Travelling to the Great Exhibition
A description of the crowds that came to see the Great Exhibiton, and description of a visit as a momentous occasion for any family.
'Enormous excursion trains daily poured their thousands into the city... Throughout the season... it was like.., a gigantic picnic... large numbers of work people received holidays for the purpose... 800 agricultural labourers in their peasants attire from Surrey and Sussex conducted by their clergy at a cost of two and twopence each person - numerous firms in the north sent their people who must have been gratified by the sight of their own handiwork - an agricultural implement worker in Suffolk sent his people in two hired vessels provided with sleeping berths, cooking apparatus and every comfort.'
From 'The Cyclopaedia of Useful Arts' by Charles Tomlinson, London, 1852
"It was decided that when Mr Blandydash went to the Great Exhibition, Mrs Blandydash should go with him. And then all the objections, and apprehensions she had of dangers, vanished like the vapour before the sun... The News of the World was borrowed every Saturday night, and the first thing hunted for, was the article on 'The Great Exhibition' and she read this to her beloved Barnabas...
But then, the next consideration was how should they go. Mr Blandydash and family were in very humble circumstances in life... They would, therefore, travel to London in their pony and cart... and as the distance was only seventy miles, it would be hard if they could not do it in a couple of days; then, if they allowed themselves a week for their trip, they would have two days to go, and two days to be in London, and two days to come back. Miss Leonora seemed to have an inclination to go by the rail; but her papa overruled it by saying that he had one wooden leg, and he did not wish to come back with another. Railways might do very well for people, who, like Turks, believed in fatalism; but for those who wished to take care of their bones and live as long as they could, they would never do.

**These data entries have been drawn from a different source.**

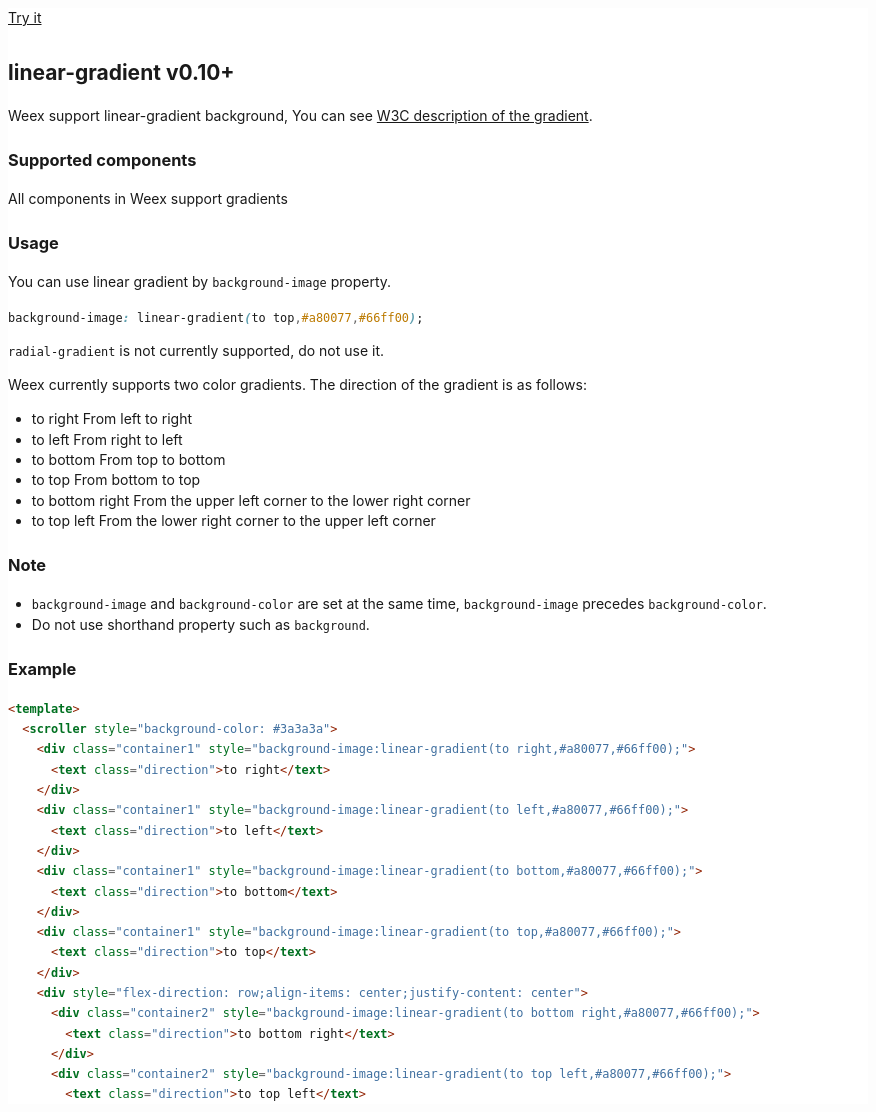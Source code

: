 [Try it](http://dotwe.org/vue/df2c8f254620d6d30d0906ee75fe5b99)

## linear-gradient <span class="api-version">v0.10+</span>

Weex support linear-gradient background, You can see [W3C description of the gradient](https://developer.mozilla.org/en-US/docs/Web/CSS/CSS_Images/Using_CSS_gradients).

### Supported components

All components in Weex support gradients

### Usage

You can use linear gradient by `background-image` property.

```css
background-image: linear-gradient(to top,#a80077,#66ff00);
```

`radial-gradient` is not currently supported, do not use it.

Weex currently supports two color gradients. The direction of the gradient is as follows:

* to right
  From left to right
* to left
  From right to left
* to bottom
  From top to bottom
* to top
  From bottom to top
* to bottom right
  From the upper left corner to the lower right corner
* to top left
  From the lower right corner to the upper left corner

### Note

- `background-image` and `background-color` are set at the same time, `background-image` precedes `background-color`.
- Do not use shorthand property such as `background`.

### Example

```html
<template>
  <scroller style="background-color: #3a3a3a">
    <div class="container1" style="background-image:linear-gradient(to right,#a80077,#66ff00);">
      <text class="direction">to right</text>
    </div>
    <div class="container1" style="background-image:linear-gradient(to left,#a80077,#66ff00);">
      <text class="direction">to left</text>
    </div>
    <div class="container1" style="background-image:linear-gradient(to bottom,#a80077,#66ff00);">
      <text class="direction">to bottom</text>
    </div>
    <div class="container1" style="background-image:linear-gradient(to top,#a80077,#66ff00);">
      <text class="direction">to top</text>
    </div>
    <div style="flex-direction: row;align-items: center;justify-content: center">
      <div class="container2" style="background-image:linear-gradient(to bottom right,#a80077,#66ff00);">
        <text class="direction">to bottom right</text>
      </div>
      <div class="container2" style="background-image:linear-gradient(to top left,#a80077,#66ff00);">
        <text class="direction">to top left</text>
```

The morning arrived on which they were to commence this long talked of excursion. [The journey took them three days]... They were now within a stone's throw of the great, grand, and beautiful Hyde Park... And as they now entered the confines of the park, they very soon saw [the Crystal Palace's] majestic head towering up among the trees, sparkling in the rays of the sun, like the sea by moonlight, the banners of all nations floating on top of it.
There it is, there it is', said Mr B, 'and I mean to say as it does great honour to the mighty Prince Albert who invented it... That's the sort of thing, my dear, to take the shine out of all the foreign kings and empires, popes and nabobs.'"'
From 'The trip to the Great Exhibition of the Blandydash family' by Mr Banks, London, 1851.
Houlston and Stoneman, Paternoster Row, 1851 (NAL EX.1851.216)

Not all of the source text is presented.